Monthly Market Summary March 2025

On April 2, 2025, US President Donald Trump announced higher-than-expected trade tariffs with global import tariffs of 10%. Indonesia, as one of the exporters to the US, also faced higher-than-expected tariffs of 32%. However, on April 10, 2025, President Trump announced a 90-day delay in the implementation of reciprocal tariffs and increased import tariffs on China to 145%. We expect the CAD deficit to widen mainly due to US tariffs on China and other countries, which could slow the global economic slowdown and further depress commodity prices.

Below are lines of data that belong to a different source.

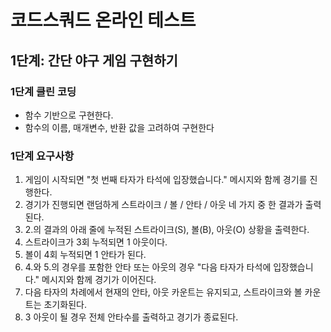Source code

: # 코드스쿼드 온라인 테스트

## 1단계: 간단 야구 게임 구현하기

### 1단계 클린 코딩
* 함수 기반으로 구현한다.
* 함수의 이름, 매개변수, 반환 값을 고려하여 구현한다

### 1단계 요구사항
1. 게임이 시작되면 "첫 번째 타자가 타석에 입장했습니다." 메시지와 함께 경기를 진행한다.
2. 경기가 진행되면 랜덤하게 스트라이크 / 볼 / 안타 / 아웃 네 가지 중 한 결과가 출력된다.
3. 2.의 결과의 아래 줄에 누적된 스트라이크(S), 볼(B), 아웃(O) 상황을 출력한다.
4. 스트라이크가 3회 누적되면 1 아웃이다.
5. 볼이 4회 누적되면 1 안타가 된다.
6. 4.와 5.의 경우를 포함한 안타 또는 아웃의 경우 "다음 타자가 타석에 입장했습니다." 메시지와 함께 경기가 이어진다.
7. 다음 타자의 차례에서 현재의 안타, 아웃 카운트는 유지되고, 스트라이크와 볼 카운트는 초기화된다.
8. 3 아웃이 될 경우 전체 안타수를 출력하고 경기가 종료된다.

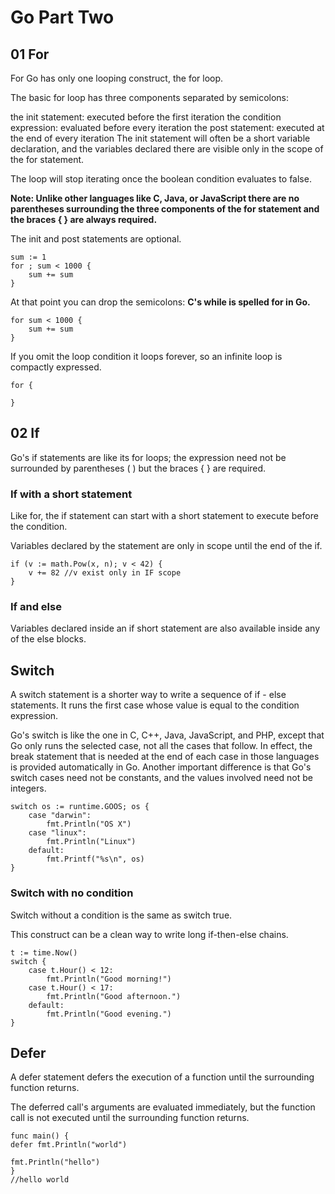 # Go Part Two

## 01 For
For
Go has only one looping construct, the for loop.

The basic for loop has three components separated by semicolons:

the init statement: executed before the first iteration
the condition expression: evaluated before every iteration
the post statement: executed at the end of every iteration
The init statement will often be a short variable declaration, and the variables declared there are visible only in the scope of the for statement.

The loop will stop iterating once the boolean condition evaluates to false.

**Note: Unlike other languages like C, Java, or JavaScript there are no parentheses surrounding the three components of the for statement and the braces { } are always required.**

The init and post statements are optional.

	sum := 1
	for ; sum < 1000 {
		sum += sum
	}

At that point you can drop the semicolons: **C's while is spelled for in Go.**

	for sum < 1000 {
		sum += sum
	}

If you omit the loop condition it loops forever, so an infinite loop is compactly expressed.

	for {

	}

## 02 If

Go's if statements are like its for loops; the expression need not be surrounded by parentheses ( ) but the braces { } are required.

### If with a short statement

Like for, the if statement can start with a short statement to execute before the condition.

Variables declared by the statement are only in scope until the end of the if.

	if (v := math.Pow(x, n); v < 42) {
		v += 82 //v exist only in IF scope
	}

### If and else

Variables declared inside an if short statement are also available inside any of the else blocks.


## Switch

A switch statement is a shorter way to write a sequence of if - else statements. It runs the first case whose value is equal to the condition expression.

Go's switch is like the one in C, C++, Java, JavaScript, and PHP, except that Go only runs the selected case, not all the cases that follow. In effect, the break statement that is needed at the end of each case in those languages is provided automatically in Go. Another important difference is that Go's switch cases need not be constants, and the values involved need not be integers.


	switch os := runtime.GOOS; os {
		case "darwin":
			fmt.Println("OS X")
		case "linux":
			fmt.Println("Linux")
		default:
			fmt.Printf("%s\n", os)
	}

### Switch with no condition

Switch without a condition is the same as switch true.

This construct can be a clean way to write long if-then-else chains.

	t := time.Now()
	switch {
		case t.Hour() < 12:
			fmt.Println("Good morning!")
		case t.Hour() < 17:
			fmt.Println("Good afternoon.")
		default:
			fmt.Println("Good evening.")
	}


## Defer

A defer statement defers the execution of a function until the surrounding function returns.

The deferred call's arguments are evaluated immediately, but the function call is not executed until the surrounding function returns.

	func main() {
	defer fmt.Println("world")

	fmt.Println("hello")
	}
	//hello world
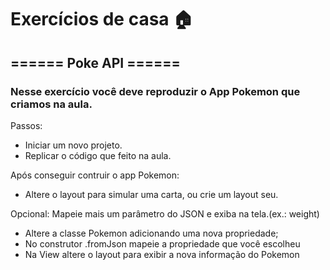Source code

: # Exercícios de casa 🏠
## ====== Poke API ======
### Nesse exercício você deve reproduzir o App Pokemon que criamos na aula.

Passos:
- Iniciar um novo projeto.
- Replicar o código que feito na aula.

Após conseguir contruir o app Pokemon:
- Altere o layout para simular uma carta, ou crie um layout seu.

Opcional:
Mapeie mais um parâmetro do JSON e exiba na tela.(ex.: weight)
- Altere a classe Pokemon adicionando uma nova propriedade;
- No construtor .fromJson mapeie a propriedade que você escolheu
- Na View altere o layout para exibir a nova informação do Pokemon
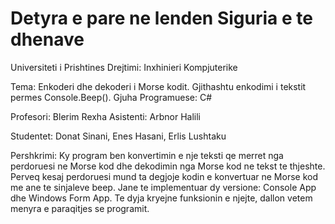# Detyra e pare ne lenden Siguria e te dhenave

Universiteti i Prishtines
Drejtimi: Inxhinieri Kompjuterike

Tema: Enkoderi dhe dekoderi i Morse kodit. Gjithashtu enkodimi i tekstit permes Console.Beep().
Gjuha Programuese: C#

Profesori: Blerim Rexha
Asistenti: Arbnor Halili

Studentet: Donat Sinani, Enes Hasani, Erlis Lushtaku

Pershkrimi:
Ky program ben konvertimin e nje teksti qe merret nga perdoruesi ne Morse kod dhe dekodimin nga Morse kod ne tekst te thjeshte. 
Perveq kesaj perdoruesi mund ta degjoje kodin e konvertuar ne Morse kod me ane te sinjaleve beep.
Jane te implementuar dy versione: Console App dhe Windows Form App. Te dyja kryejne funksionin e njejte, dallon vetem menyra e paraqitjes se programit.
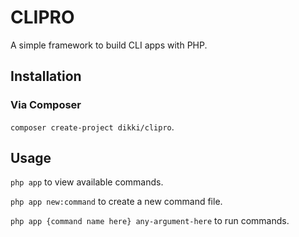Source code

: # CLIPRO

A simple framework to build CLI apps with PHP.

## Installation

### Via Composer

`composer create-project dikki/clipro`.

## Usage

`php app` to view available commands.

`php app new:command` to create a new command file.

`php app {command name here} any-argument-here` to run commands.
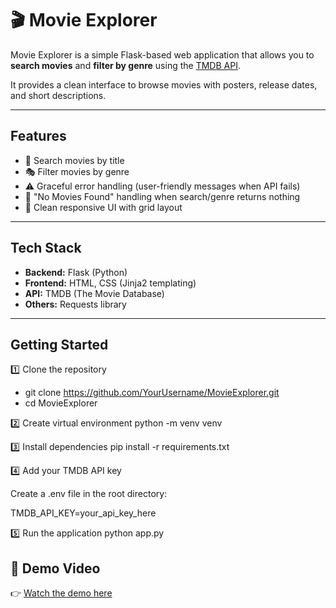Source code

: # 🎬 Movie Explorer

Movie Explorer is a simple Flask-based web application that allows you to **search movies** and **filter by genre** using the [TMDB API](https://www.themoviedb.org/documentation/api).  

It provides a clean interface to browse movies with posters, release dates, and short descriptions.  

---

## Features
- 🔎 Search movies by title  
- 🎭 Filter movies by genre  
- ⚠️ Graceful error handling (user-friendly messages when API fails)  
- 📌 "No Movies Found" handling when search/genre returns nothing  
- 🎨 Clean responsive UI with grid layout  

---

## Tech Stack
- **Backend:** Flask (Python)  
- **Frontend:** HTML, CSS (Jinja2 templating)  
- **API:** TMDB (The Movie Database)  
- **Others:** Requests library  

---

## Getting Started
1️⃣ Clone the repository
- git clone https://github.com/YourUsername/MovieExplorer.git
- cd MovieExplorer

2️⃣ Create virtual environment
python -m venv venv

3️⃣ Install dependencies
pip install -r requirements.txt

4️⃣ Add your TMDB API key

Create a .env file in the root directory:

TMDB_API_KEY=your_api_key_here

5️⃣ Run the application
python app.py

## 🎥 Demo Video  

👉 [Watch the demo here](https://drive.google.com/file/d/1uz3cq08nspjfpfvNjKR_5ldj4g1VxZVP/view?usp=sharing) 
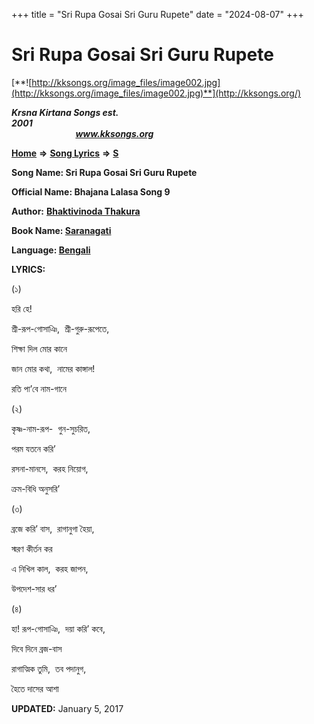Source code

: +++
title = "Sri Rupa Gosai Sri Guru Rupete"
date = "2024-08-07"
+++

# Sri Rupa Gosai Sri Guru Rupete
[**![http://kksongs.org/image_files/image002.jpg](http://kksongs.org/image_files/image002.jpg)**](http://kksongs.org/)

**_Krsna Kirtana Songs est. 2001_**                                                                                                                                                 **_www.kksongs.org_**

**[Home](http://kksongs.org/)** **⇒** **[Song Lyrics](http://kksongs.org/lyrics.html)** **⇒** **[S](http://kksongs.org/songs/song_s.html)**

**Song Name: Sri Rupa Gosai Sri Guru Rupete**

**Official Name: Bhajana Lalasa Song 9**

**Author:** [**Bhaktivinoda Thakura**](http://kksongs.org/authors/list/bhaktivinoda.html)

**Book Name: [Saranagati](http://kksongs.org/authors/literature/saranagati.html)**

**Language: [Bengali](http://kksongs.org/language/list/bengali.html)**

**LYRICS:**

(১)

হরি হে!

শ্রী\-রূপ\-গোসাঞি,  শ্রী\-গুরু\-রূপেতে,

শিক্ষা দিল মোর কানে

জান মোর কথা,  নামের কাঙ্গাল!

রতি পা’বে নাম\-গানে

(২)

কৃষ্ণ\-নাম\-রূপ\-  গুন\-সুচরিত,

পরম যতনে করি’

রসনা\-মানসে,  করহ নিয়োগ,

ক্রম\-বিধি অনুসরি’

(৩)

ব্রজে করি’ বাস,  রাগানুগা হৈয়া,

স্মরণ কীর্তন কর

এ নিখিল কাল,  করহ জাপন,

উপদেশ\-সার ধর’

(৪)

হা! রূপ\-গোসাঞি,  দয়া করি’ কবে,

দিবে দিনে ব্রজ\-বাস

রাগাত্মিক তুমি,  তব পদানুগ,

হৈতে দাসের আশা

**UPDATED:** January 5, 2017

The price of Indonesian government bonds denominated in Rupiah moved down with the 10-year bond yield increasing by 15 bps to 7.06%. In line with this, the IDR-denominated government bond index moved down by 0.17% in March 2025, driven by global economic trade. On the domestic side, concerns about the direction of fiscal policy have driven market sentiment to be more cautious. Nevertheless, Bank Indonesia remains committed to supporting the stability of IDR bond yields through intervention in the secondary market.
In March 2025, the MSCI ID rose by 5.7%, outperforming the JCI with a gain of 3.8%. Currently, the JCI valuation is quite attractive at 1.8x price to book and 11x forward price to earnings. There is a risk to be aware of the implementation of US reciprocal tariffs that will be effective in July 2025. We maintain BUY for the Indonesian stock market, with a preference for domestic-oriented sectors, such as consumer, financial, logistics, utilities, and healthcare.